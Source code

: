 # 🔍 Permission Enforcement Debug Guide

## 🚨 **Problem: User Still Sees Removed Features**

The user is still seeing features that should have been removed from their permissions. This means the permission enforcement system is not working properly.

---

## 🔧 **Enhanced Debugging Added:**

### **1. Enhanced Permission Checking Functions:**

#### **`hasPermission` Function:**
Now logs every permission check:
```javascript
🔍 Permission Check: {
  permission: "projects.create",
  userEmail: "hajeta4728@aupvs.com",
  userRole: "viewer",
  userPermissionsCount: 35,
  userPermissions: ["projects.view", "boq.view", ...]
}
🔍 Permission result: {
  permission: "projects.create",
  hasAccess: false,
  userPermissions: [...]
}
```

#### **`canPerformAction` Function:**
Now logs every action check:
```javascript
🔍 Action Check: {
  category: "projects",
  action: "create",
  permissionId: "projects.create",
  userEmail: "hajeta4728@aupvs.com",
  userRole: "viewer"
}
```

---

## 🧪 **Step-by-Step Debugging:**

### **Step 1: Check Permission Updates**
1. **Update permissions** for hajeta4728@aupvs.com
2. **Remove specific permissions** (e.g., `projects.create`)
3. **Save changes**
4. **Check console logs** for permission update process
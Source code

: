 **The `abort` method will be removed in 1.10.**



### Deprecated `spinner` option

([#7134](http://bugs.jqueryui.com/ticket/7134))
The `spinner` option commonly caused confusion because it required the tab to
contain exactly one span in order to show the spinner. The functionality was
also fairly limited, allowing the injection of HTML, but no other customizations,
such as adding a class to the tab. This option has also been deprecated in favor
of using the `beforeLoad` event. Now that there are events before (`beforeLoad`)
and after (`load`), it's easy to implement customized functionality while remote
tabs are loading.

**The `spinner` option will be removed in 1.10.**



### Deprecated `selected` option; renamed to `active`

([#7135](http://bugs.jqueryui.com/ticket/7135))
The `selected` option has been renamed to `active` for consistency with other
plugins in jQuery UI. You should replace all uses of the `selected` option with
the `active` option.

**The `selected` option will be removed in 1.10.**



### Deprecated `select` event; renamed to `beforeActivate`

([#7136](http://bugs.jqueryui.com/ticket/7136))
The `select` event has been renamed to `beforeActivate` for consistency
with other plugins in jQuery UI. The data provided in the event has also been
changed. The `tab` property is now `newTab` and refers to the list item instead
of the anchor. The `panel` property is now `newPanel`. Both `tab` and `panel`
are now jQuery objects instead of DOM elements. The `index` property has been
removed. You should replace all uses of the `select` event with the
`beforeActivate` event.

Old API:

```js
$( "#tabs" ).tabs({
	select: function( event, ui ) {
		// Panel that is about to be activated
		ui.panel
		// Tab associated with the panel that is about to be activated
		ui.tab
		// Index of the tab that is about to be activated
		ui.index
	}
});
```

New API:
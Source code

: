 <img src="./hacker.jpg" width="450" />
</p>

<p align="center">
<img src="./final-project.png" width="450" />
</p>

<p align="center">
──────────
*Directions*. Where a line in the material contains "Enhanced", copy that line.

*Output*.
## 🔧 **Enhanced Debugging Added:**
### **1. Enhanced Permission Checking Functions:**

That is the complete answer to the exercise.